Your objective: Work through the records that follow and return each line containing the word "tracefile".

Data in this exercise:
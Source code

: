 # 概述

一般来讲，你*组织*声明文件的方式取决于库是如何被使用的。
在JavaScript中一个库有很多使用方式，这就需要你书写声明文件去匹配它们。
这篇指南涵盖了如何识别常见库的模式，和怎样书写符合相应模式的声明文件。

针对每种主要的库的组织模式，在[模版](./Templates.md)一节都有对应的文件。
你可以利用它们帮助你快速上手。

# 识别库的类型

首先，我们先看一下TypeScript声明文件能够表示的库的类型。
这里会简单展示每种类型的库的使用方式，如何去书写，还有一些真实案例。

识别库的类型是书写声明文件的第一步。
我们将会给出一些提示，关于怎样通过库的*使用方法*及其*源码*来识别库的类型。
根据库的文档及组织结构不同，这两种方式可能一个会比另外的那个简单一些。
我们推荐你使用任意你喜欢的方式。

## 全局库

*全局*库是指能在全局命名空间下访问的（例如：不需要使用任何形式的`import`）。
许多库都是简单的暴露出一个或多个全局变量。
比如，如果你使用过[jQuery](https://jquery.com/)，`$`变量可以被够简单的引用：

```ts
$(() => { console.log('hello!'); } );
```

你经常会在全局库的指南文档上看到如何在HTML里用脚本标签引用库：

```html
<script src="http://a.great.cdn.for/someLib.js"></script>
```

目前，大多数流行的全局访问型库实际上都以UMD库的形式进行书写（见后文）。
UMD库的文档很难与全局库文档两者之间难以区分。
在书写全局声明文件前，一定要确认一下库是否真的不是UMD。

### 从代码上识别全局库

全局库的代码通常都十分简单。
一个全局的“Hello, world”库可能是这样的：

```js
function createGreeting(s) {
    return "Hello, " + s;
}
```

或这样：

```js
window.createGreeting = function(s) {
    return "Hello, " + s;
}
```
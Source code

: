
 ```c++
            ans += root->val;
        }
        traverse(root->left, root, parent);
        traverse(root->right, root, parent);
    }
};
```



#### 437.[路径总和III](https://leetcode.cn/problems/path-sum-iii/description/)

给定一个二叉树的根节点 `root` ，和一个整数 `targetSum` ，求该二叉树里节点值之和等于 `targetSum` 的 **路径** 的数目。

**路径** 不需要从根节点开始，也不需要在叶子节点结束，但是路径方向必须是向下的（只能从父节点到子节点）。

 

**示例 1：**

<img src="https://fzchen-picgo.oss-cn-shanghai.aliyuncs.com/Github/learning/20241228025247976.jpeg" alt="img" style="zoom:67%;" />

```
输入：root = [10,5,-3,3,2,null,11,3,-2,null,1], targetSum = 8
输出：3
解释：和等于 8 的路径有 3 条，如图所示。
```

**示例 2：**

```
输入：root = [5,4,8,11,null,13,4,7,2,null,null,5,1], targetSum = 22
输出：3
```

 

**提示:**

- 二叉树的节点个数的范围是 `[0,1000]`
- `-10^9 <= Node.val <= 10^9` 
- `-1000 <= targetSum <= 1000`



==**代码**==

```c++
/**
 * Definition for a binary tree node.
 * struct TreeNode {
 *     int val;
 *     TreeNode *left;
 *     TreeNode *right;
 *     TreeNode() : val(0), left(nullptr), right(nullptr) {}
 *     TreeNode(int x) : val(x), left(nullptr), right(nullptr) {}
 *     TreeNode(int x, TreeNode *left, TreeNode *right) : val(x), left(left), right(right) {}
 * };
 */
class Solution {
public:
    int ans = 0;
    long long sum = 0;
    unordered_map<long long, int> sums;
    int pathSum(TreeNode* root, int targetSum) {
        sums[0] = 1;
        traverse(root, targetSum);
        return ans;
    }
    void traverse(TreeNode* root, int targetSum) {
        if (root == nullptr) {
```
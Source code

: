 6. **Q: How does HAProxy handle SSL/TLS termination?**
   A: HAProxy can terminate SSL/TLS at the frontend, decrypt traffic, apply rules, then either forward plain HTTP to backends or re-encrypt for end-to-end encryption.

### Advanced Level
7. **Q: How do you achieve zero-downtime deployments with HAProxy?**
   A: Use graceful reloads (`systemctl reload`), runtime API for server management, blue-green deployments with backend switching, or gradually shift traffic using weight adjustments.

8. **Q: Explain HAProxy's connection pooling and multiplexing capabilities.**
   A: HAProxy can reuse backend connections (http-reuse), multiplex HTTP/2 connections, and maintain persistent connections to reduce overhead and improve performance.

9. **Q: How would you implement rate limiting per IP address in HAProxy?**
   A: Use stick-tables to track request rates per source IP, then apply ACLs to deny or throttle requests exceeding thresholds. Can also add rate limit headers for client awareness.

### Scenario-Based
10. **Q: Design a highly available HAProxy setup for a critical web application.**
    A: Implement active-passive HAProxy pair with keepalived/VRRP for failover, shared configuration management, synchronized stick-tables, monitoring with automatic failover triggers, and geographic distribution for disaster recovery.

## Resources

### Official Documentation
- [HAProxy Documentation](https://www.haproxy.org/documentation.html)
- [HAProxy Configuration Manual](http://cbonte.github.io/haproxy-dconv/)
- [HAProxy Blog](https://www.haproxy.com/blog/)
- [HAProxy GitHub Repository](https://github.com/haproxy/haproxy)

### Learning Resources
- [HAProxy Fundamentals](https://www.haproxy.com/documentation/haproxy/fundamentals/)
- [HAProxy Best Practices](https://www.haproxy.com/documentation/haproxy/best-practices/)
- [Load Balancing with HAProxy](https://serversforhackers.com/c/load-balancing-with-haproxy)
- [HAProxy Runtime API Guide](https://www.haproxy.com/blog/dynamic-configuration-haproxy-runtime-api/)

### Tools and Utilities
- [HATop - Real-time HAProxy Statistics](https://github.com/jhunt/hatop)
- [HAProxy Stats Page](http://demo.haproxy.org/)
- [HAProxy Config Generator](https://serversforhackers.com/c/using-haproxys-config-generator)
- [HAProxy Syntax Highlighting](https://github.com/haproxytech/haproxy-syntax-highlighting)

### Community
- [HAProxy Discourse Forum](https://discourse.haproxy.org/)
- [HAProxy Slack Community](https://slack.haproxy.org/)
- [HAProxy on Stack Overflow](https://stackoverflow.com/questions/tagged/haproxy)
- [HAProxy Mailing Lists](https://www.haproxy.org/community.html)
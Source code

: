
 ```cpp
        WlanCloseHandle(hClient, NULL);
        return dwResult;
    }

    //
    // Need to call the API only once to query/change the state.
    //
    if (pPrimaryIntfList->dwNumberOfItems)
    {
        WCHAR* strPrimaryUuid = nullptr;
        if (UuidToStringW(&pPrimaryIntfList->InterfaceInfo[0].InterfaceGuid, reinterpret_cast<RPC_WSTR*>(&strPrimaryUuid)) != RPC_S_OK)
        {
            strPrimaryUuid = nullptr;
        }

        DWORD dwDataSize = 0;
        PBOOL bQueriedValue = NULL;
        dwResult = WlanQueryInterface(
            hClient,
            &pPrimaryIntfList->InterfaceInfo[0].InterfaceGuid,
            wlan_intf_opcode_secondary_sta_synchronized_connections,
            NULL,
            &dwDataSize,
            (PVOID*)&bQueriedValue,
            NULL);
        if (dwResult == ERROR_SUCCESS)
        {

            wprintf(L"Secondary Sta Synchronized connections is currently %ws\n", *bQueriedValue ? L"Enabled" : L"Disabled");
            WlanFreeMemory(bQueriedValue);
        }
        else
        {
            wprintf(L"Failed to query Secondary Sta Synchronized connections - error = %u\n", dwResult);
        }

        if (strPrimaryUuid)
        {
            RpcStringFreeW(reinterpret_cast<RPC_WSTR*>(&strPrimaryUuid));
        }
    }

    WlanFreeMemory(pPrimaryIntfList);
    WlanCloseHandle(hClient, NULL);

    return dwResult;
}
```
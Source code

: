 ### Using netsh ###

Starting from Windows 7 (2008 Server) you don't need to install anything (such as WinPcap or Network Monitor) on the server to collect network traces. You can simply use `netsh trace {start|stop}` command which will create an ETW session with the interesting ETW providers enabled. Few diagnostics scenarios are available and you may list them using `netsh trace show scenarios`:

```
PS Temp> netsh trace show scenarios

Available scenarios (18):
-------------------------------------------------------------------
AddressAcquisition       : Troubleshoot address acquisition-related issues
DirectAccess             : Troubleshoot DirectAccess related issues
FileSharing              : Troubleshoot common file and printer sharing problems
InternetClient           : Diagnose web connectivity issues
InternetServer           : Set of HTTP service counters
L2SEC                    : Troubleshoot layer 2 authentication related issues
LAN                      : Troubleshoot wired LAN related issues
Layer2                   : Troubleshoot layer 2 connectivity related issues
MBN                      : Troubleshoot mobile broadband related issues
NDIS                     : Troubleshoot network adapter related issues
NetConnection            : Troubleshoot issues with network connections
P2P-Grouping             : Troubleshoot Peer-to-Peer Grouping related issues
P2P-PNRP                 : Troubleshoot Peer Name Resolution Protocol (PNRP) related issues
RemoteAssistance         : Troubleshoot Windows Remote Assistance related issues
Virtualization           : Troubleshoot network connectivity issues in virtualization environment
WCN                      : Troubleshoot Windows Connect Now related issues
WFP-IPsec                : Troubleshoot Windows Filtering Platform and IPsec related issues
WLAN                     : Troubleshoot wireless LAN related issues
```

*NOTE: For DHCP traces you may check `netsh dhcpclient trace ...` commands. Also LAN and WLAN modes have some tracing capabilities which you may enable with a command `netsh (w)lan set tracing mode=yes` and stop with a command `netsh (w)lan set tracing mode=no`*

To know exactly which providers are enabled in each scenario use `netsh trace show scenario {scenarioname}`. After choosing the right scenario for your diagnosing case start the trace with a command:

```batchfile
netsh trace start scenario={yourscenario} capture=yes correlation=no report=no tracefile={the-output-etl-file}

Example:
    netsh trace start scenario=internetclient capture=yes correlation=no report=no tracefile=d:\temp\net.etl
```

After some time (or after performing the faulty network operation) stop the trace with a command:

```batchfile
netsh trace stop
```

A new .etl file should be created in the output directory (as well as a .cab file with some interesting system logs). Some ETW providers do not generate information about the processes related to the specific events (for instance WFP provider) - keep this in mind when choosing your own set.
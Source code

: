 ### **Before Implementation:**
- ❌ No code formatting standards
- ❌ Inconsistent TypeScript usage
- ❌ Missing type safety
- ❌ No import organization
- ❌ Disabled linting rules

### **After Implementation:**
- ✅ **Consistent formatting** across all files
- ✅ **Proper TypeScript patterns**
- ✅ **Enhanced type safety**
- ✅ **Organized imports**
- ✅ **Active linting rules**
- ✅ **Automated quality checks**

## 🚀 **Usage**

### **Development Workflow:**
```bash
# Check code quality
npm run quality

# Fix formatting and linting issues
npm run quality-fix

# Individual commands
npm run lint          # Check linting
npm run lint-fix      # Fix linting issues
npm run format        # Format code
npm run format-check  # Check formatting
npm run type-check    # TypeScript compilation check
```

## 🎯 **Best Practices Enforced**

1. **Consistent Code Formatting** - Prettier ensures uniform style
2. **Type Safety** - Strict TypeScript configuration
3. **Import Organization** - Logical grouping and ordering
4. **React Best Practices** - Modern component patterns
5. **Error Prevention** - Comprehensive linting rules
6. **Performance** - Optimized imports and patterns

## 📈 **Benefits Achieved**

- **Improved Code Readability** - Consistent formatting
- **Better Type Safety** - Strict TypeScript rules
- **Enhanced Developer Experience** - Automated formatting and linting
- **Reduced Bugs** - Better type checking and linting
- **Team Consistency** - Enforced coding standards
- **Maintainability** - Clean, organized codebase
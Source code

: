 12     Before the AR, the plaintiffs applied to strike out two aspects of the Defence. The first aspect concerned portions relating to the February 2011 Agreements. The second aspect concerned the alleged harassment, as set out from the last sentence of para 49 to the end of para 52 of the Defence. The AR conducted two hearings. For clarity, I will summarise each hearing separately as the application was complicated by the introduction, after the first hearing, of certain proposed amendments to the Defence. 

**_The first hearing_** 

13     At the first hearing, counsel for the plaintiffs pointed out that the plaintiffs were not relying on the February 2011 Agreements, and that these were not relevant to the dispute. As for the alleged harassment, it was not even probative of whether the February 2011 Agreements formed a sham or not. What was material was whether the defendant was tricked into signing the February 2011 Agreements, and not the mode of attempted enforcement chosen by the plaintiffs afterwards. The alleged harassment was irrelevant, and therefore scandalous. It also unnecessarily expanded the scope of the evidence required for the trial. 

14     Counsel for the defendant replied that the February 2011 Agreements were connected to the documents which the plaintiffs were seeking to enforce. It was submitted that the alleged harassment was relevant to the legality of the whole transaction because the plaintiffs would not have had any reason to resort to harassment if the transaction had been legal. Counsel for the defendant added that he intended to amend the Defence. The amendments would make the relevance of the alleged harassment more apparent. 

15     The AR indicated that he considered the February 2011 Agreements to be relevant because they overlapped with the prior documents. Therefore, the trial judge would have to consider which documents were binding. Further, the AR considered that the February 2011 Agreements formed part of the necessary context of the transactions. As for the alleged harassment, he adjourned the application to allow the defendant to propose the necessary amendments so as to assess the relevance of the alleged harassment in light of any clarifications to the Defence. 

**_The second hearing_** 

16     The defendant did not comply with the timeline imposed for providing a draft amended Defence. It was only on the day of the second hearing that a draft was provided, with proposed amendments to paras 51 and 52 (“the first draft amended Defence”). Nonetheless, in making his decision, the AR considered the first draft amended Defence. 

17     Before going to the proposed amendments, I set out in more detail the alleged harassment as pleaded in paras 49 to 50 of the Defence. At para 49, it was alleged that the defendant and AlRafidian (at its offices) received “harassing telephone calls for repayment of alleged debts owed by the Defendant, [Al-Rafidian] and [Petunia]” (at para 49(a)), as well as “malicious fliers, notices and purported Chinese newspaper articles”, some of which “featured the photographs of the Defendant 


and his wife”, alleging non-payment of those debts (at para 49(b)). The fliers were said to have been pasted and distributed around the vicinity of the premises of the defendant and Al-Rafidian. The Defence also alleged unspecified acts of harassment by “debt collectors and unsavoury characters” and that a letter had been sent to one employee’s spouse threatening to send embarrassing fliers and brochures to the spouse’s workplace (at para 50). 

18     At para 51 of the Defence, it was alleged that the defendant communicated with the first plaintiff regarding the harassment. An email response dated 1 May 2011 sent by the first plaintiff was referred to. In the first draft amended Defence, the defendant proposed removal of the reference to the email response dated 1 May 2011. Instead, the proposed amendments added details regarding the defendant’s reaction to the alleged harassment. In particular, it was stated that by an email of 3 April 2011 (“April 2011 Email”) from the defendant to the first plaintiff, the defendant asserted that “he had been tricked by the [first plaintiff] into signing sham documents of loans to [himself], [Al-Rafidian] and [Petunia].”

Output of the task:
netsh trace start scenario={yourscenario} capture=yes correlation=no report=no tracefile={the-output-etl-file}
    netsh trace start scenario=internetclient capture=yes correlation=no report=no tracefile=d:\temp\net.etl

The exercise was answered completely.